3 of 113 comments (clear)

  1. Anonymous advertisers by kurkosdr · · Score: 5, Informative

    Ahh... The joys of having anonymous advertisers, even on well-known sites: Not only some of the ads are of questionable legality, but some of them may actually hurt you. THIS is why AdBlock Edge is a security policy, not an adblocking policy. Don't give me the "freeloader" talk. Either host your own ads and be responsible for them, or partner with reliable ad agencies (and maybe I will unblock them).

  2. Re:Meh by Noah+Haders · · Score: 4, Informative

    Reason number 48372534786 why it's better just to universally block advertisements on the internet.

    Apple has been leading on this front with several initiatives to protect users from malicious ads.

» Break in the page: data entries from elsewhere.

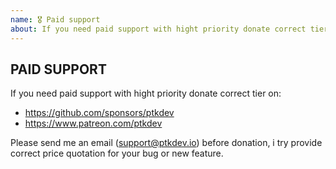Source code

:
 ```yaml
---
name: 🎖 Paid support
about: If you need paid support with hight priority donate correct tier on github.com/sponsors/ptkdev or patreon.com/ptkdev and send email to support@ptkdev.io
---
```


## PAID SUPPORT

If you need paid support with hight priority donate correct tier on:

-   https://github.com/sponsors/ptkdev
-   https://www.patreon.com/ptkdev

Please send me an email (support@ptkdev.io) before donation, i try provide correct price quotation for your bug or new feature.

One of them was a setting in Safari to only accept cookies from the first-party site, so when you go to cnn.com the browser accepts a cookie from cnn.com but not from malvertiser.com, who has a banner ad on the site.

    This upset google because it cut into their business model of selling effective ad space. So google inserted malicious code into webpages to hack the safari browser and override security settings so it could download unwanted and potentially malicious files onto users computers. Because of this, google received the biggest fine in FTC history and is being sued for privacy violations in the UK.

    Think about this for a second, and what it means. A website overriding browser security settings to serve unwanted and possibly malicious files. This is outrageous and unethical, and if it were Microsoft then the entire internet community would be enraged. Also think about it in light of this article on malvertisements, which google was actively propagating.

    Apple has since taken the cat and mouse game further, so the setting is "allow from current website only". I expect malvertisers to scramble to overcome this block, but I hope that legitimate respected top tier internet companies act a little more ethically.

  3. Re:Meh by sconeu · · Score: 2, Informative

    Yeah, Apple *really* led with that. Firefox has had a "block third party cookies" setting since day one.

    --
    General Relativity: Space-time tells matter where to go; Matter tells space-time what shape to be.